Key Lineages of Seed Plants: Gymnosperms
  • Ginkgophyta (Ginkgoes):
    • Known Species: 1
    • Features: Loses leaves in winter (is deciduous); leaves are virtually identical to 150-million-year-old fossils.
    • Life Cycle: Separate male and female plants; pollen carried by wind; motile sperm released into female gametophyte swim to egg.
    • Relevance: Widely planted as ornamentals; resistant to air pollution; leaf extracts used as dietary supplement.
  • Cycadophyta (Cycads):
    • Known Species: 140
    • Features: Have been around for approximately 300 million years; resemble palms; unique among gymnosperms in having compound leaves.
    • Life Cycle: Separate male and female plants; pollen carried by wind; motile sperm released into female gametophyte swim to egg.
    • Relevance: Roots contain symbiotic cyanobacteria that fix nitrogen; popular landscaping plants.
  • Cupressophyta (Redwoods, junipers, yews):
    • Known Species: 150
    • Features: Size ranges from small shrubs to giant redwood trees; small leaf surface area reduces water loss.
    • Life Cycle: Wind pollinated; separate male and female cones; seeds dispersed by wind, birds, or mammals.
    • Relevance: Cedar wood is commonly used for furniture, decks, or roofing; juniper "berries" are used to flavor gin; chemotherapy drug taxol was originally obtained from bark of yew trees.
  • Pinophyta (Pines, spruces, firs):
    • Known Species: 240
    • Features: Needle-like leaves have small surface area; often found growing in dry areas.
    • Life Cycle: Wind pollinated; separate male and female cones; female cones may take two years to mature.
    • Relevance: Dominant plants at high latitudes and high elevations; seeds are source of food for mice, squirrels, and other animals; wood is used for building and paper industry.
  • Gnetophyta (Gnetophytes):
    • Known Species: 70
    • Features: Grow as vines, trees, or shrubs; closely related to angiosperms; display several angiosperm features, including wood that contains vessel elements.
    • Life Cycle: Pollen is transferred by wind or insects; double fertilization occurs, but results in the formation of two embryos (endosperm is not formed).
    • Relevance: The drug ephedrine was originally isolated from Ephedra; Welwitschia lives only in the Namib desert and may live up to 1500 years.
Key Lineages of Seed Plants: Angiosperms
  • Basal angiosperms:
    • Known Species: 200
    • Features: Oldest living angiosperm lineages; share some features with monocots and eudicots; numerous flattened stamens; some lack vessel elements.
    • Phylogenic Relationships: A paraphyletic assemblage of species at the base of the angiosperm lineage tree.
    • Relevance: Evolved prior to the vast majority of other angiosperms; Amborella is considered the sister taxon to all other flowering plants.
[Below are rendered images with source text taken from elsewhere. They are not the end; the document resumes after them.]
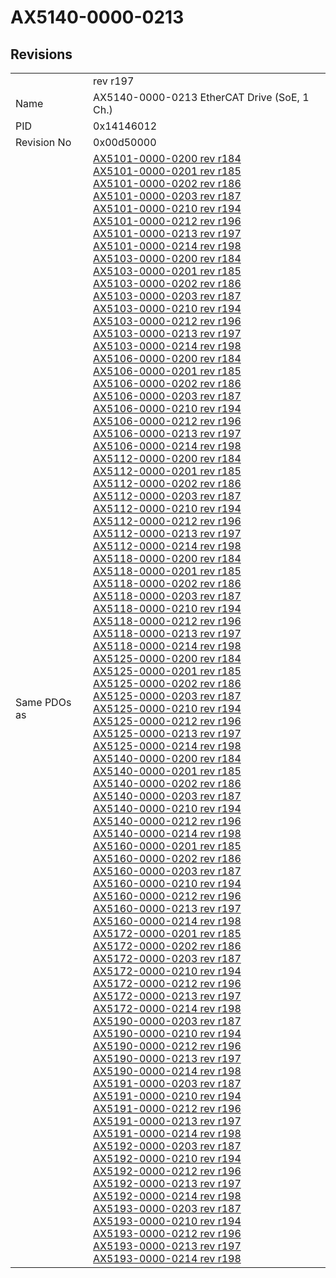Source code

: # AX5140-0000-0213

## Revisions
<table>
<tr>
<td></td>
<td>rev r197</td>
</tr>
<tr>
<td>Name</td>
<td>AX5140-0000-0213 EtherCAT Drive (SoE, 1 Ch.)</td>
</tr>
<tr>
<td>PID</td>
<td>0x14146012</td>
</tr>
<tr>
<td>Revision No</td>
<td>0x00d50000</td>
</tr>
<tr>
<td>Same PDOs as</td>
<td><a href="AX5101-0000-0200.md">AX5101-0000-0200 rev r184</a><br/><a href="AX5101-0000-0201.md">AX5101-0000-0201 rev r185</a><br/><a href="AX5101-0000-0202.md">AX5101-0000-0202 rev r186</a><br/><a href="AX5101-0000-0203.md">AX5101-0000-0203 rev r187</a><br/><a href="AX5101-0000-0210.md">AX5101-0000-0210 rev r194</a><br/><a href="AX5101-0000-0212.md">AX5101-0000-0212 rev r196</a><br/><a href="AX5101-0000-0213.md">AX5101-0000-0213 rev r197</a><br/><a href="AX5101-0000-0214.md">AX5101-0000-0214 rev r198</a><br/><a href="AX5103-0000-0200.md">AX5103-0000-0200 rev r184</a><br/><a href="AX5103-0000-0201.md">AX5103-0000-0201 rev r185</a><br/><a href="AX5103-0000-0202.md">AX5103-0000-0202 rev r186</a><br/><a href="AX5103-0000-0203.md">AX5103-0000-0203 rev r187</a><br/><a href="AX5103-0000-0210.md">AX5103-0000-0210 rev r194</a><br/><a href="AX5103-0000-0212.md">AX5103-0000-0212 rev r196</a><br/><a href="AX5103-0000-0213.md">AX5103-0000-0213 rev r197</a><br/><a href="AX5103-0000-0214.md">AX5103-0000-0214 rev r198</a><br/><a href="AX5106-0000-0200.md">AX5106-0000-0200 rev r184</a><br/><a href="AX5106-0000-0201.md">AX5106-0000-0201 rev r185</a><br/><a href="AX5106-0000-0202.md">AX5106-0000-0202 rev r186</a><br/><a href="AX5106-0000-0203.md">AX5106-0000-0203 rev r187</a><br/><a href="AX5106-0000-0210.md">AX5106-0000-0210 rev r194</a><br/><a href="AX5106-0000-0212.md">AX5106-0000-0212 rev r196</a><br/><a href="AX5106-0000-0213.md">AX5106-0000-0213 rev r197</a><br/><a href="AX5106-0000-0214.md">AX5106-0000-0214 rev r198</a><br/><a href="AX5112-0000-0200.md">AX5112-0000-0200 rev r184</a><br/><a href="AX5112-0000-0201.md">AX5112-0000-0201 rev r185</a><br/><a href="AX5112-0000-0202.md">AX5112-0000-0202 rev r186</a><br/><a href="AX5112-0000-0203.md">AX5112-0000-0203 rev r187</a><br/><a href="AX5112-0000-0210.md">AX5112-0000-0210 rev r194</a><br/><a href="AX5112-0000-0212.md">AX5112-0000-0212 rev r196</a><br/><a href="AX5112-0000-0213.md">AX5112-0000-0213 rev r197</a><br/><a href="AX5112-0000-0214.md">AX5112-0000-0214 rev r198</a><br/><a href="AX5118-0000-0200.md">AX5118-0000-0200 rev r184</a><br/><a href="AX5118-0000-0201.md">AX5118-0000-0201 rev r185</a><br/><a href="AX5118-0000-0202.md">AX5118-0000-0202 rev r186</a><br/><a href="AX5118-0000-0203.md">AX5118-0000-0203 rev r187</a><br/><a href="AX5118-0000-0210.md">AX5118-0000-0210 rev r194</a><br/><a href="AX5118-0000-0212.md">AX5118-0000-0212 rev r196</a><br/><a href="AX5118-0000-0213.md">AX5118-0000-0213 rev r197</a><br/><a href="AX5118-0000-0214.md">AX5118-0000-0214 rev r198</a><br/><a href="AX5125-0000-0200.md">AX5125-0000-0200 rev r184</a><br/><a href="AX5125-0000-0201.md">AX5125-0000-0201 rev r185</a><br/><a href="AX5125-0000-0202.md">AX5125-0000-0202 rev r186</a><br/><a href="AX5125-0000-0203.md">AX5125-0000-0203 rev r187</a><br/><a href="AX5125-0000-0210.md">AX5125-0000-0210 rev r194</a><br/><a href="AX5125-0000-0212.md">AX5125-0000-0212 rev r196</a><br/><a href="AX5125-0000-0213.md">AX5125-0000-0213 rev r197</a><br/><a href="AX5125-0000-0214.md">AX5125-0000-0214 rev r198</a><br/><a href="AX5140-0000-0200.md">AX5140-0000-0200 rev r184</a><br/><a href="AX5140-0000-0201.md">AX5140-0000-0201 rev r185</a><br/><a href="AX5140-0000-0202.md">AX5140-0000-0202 rev r186</a><br/><a href="AX5140-0000-0203.md">AX5140-0000-0203 rev r187</a><br/><a href="AX5140-0000-0210.md">AX5140-0000-0210 rev r194</a><br/><a href="AX5140-0000-0212.md">AX5140-0000-0212 rev r196</a><br/><a href="AX5140-0000-0214.md">AX5140-0000-0214 rev r198</a><br/><a href="AX5160-0000-0201.md">AX5160-0000-0201 rev r185</a><br/><a href="AX5160-0000-0202.md">AX5160-0000-0202 rev r186</a><br/><a href="AX5160-0000-0203.md">AX5160-0000-0203 rev r187</a><br/><a href="AX5160-0000-0210.md">AX5160-0000-0210 rev r194</a><br/><a href="AX5160-0000-0212.md">AX5160-0000-0212 rev r196</a><br/><a href="AX5160-0000-0213.md">AX5160-0000-0213 rev r197</a><br/><a href="AX5160-0000-0214.md">AX5160-0000-0214 rev r198</a><br/><a href="AX5172-0000-0201.md">AX5172-0000-0201 rev r185</a><br/><a href="AX5172-0000-0202.md">AX5172-0000-0202 rev r186</a><br/><a href="AX5172-0000-0203.md">AX5172-0000-0203 rev r187</a><br/><a href="AX5172-0000-0210.md">AX5172-0000-0210 rev r194</a><br/><a href="AX5172-0000-0212.md">AX5172-0000-0212 rev r196</a><br/><a href="AX5172-0000-0213.md">AX5172-0000-0213 rev r197</a><br/><a href="AX5172-0000-0214.md">AX5172-0000-0214 rev r198</a><br/><a href="AX5190-0000-0203.md">AX5190-0000-0203 rev r187</a><br/><a href="AX5190-0000-0210.md">AX5190-0000-0210 rev r194</a><br/><a href="AX5190-0000-0212.md">AX5190-0000-0212 rev r196</a><br/><a href="AX5190-0000-0213.md">AX5190-0000-0213 rev r197</a><br/><a href="AX5190-0000-0214.md">AX5190-0000-0214 rev r198</a><br/><a href="AX5191-0000-0203.md">AX5191-0000-0203 rev r187</a><br/><a href="AX5191-0000-0210.md">AX5191-0000-0210 rev r194</a><br/><a href="AX5191-0000-0212.md">AX5191-0000-0212 rev r196</a><br/><a href="AX5191-0000-0213.md">AX5191-0000-0213 rev r197</a><br/><a href="AX5191-0000-0214.md">AX5191-0000-0214 rev r198</a><br/><a href="AX5192-0000-0203.md">AX5192-0000-0203 rev r187</a><br/><a href="AX5192-0000-0210.md">AX5192-0000-0210 rev r194</a><br/><a href="AX5192-0000-0212.md">AX5192-0000-0212 rev r196</a><br/><a href="AX5192-0000-0213.md">AX5192-0000-0213 rev r197</a><br/><a href="AX5192-0000-0214.md">AX5192-0000-0214 rev r198</a><br/><a href="AX5193-0000-0203.md">AX5193-0000-0203 rev r187</a><br/><a href="AX5193-0000-0210.md">AX5193-0000-0210 rev r194</a><br/><a href="AX5193-0000-0212.md">AX5193-0000-0212 rev r196</a><br/><a href="AX5193-0000-0213.md">AX5193-0000-0213 rev r197</a><br/><a href="AX5193-0000-0214.md">AX5193-0000-0214 rev r198</a></td>
</tr>
</table>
  • Monocotyledons (monocots):
    • Known Species: 60,000
    • Features: Embryo has a single seed leaf (cotyledon); flower parts typically in multiples of three; lack secondary growth; pollen grains with a single groove; leaf veins run parallel.
    • Phylogenic Relationships: A monophyletic group closely related to the magnoliids.
    • Relevance: Some of the major crops worldwide are monocots (e.g., corn, wheat, rice, sugarcane).
  • Magnoliids:
    • Known Species: 9000
    • Features: Large trees, shrubs, or vines; large flowers with numerous petals and sepals; large net-veined leaves.
    • Phylogenic Relationships: A monophyletic group that includes many species traditionally categorized as dicots
    • Relevance: Many economically important species used for food, medicines, perfumes, and timber.
  • Eudicotyledons:
    • Known Species: 200,000
    • Features: Embryo has two seed leaves (cotyledons); distinguished from other groups by producing pollen grains with three grooves.
    • Phylogenic Relationships: A monophyletic group that is sister to a group including the monocots and magnoliids.
    • Relevance: By far the largest group of angiosperms; many economically important species; used for food, medicines, perfumes, and timber; most trees in deciduous forests are eudicots.